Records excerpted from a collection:
········
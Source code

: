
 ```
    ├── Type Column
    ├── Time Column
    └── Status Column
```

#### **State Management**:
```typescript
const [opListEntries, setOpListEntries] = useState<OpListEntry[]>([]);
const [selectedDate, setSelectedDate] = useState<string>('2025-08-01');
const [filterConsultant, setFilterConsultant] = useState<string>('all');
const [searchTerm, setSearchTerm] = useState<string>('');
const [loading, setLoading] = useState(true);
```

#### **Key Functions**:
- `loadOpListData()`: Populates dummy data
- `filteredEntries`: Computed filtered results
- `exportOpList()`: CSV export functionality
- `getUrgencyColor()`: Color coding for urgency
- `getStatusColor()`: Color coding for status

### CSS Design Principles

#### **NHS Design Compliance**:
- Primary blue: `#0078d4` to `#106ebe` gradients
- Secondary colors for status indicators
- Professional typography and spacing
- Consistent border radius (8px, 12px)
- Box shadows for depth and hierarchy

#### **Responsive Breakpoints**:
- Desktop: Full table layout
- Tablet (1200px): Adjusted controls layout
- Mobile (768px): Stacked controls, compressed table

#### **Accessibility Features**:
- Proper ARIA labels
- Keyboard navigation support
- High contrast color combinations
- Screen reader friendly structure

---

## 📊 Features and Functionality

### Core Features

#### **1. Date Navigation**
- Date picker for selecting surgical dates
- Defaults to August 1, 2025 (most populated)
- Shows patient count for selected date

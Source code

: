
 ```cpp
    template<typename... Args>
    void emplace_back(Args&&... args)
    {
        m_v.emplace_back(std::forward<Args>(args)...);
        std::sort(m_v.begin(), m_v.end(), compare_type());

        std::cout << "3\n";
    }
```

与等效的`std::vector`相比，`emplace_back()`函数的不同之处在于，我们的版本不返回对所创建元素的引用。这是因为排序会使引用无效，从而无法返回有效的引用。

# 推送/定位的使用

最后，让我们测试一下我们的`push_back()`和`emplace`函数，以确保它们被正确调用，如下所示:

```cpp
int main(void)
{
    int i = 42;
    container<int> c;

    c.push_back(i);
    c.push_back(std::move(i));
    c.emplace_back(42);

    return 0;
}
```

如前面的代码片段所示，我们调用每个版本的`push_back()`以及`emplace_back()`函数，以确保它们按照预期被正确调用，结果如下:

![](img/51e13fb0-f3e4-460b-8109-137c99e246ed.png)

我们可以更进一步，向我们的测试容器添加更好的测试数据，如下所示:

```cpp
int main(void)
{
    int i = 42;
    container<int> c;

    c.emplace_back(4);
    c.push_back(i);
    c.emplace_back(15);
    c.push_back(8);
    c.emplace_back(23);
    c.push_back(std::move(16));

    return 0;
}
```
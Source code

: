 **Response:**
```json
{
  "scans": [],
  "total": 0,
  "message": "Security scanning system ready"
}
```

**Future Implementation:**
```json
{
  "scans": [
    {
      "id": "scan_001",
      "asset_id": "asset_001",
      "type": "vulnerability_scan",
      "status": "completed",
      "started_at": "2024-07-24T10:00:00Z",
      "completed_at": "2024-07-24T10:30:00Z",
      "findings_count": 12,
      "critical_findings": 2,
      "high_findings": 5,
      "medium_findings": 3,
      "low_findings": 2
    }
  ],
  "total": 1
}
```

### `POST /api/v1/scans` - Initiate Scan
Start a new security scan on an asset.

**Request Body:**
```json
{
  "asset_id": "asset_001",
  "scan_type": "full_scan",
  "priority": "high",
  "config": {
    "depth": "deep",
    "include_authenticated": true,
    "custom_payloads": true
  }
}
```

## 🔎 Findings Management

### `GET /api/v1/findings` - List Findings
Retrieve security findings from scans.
········
▶ **Exercise brief**
Copy out every line of the records that the string "Column" appears in.

▶ **Answer section**
    ├── Type Column
    ├── Time Column
    └── Status Column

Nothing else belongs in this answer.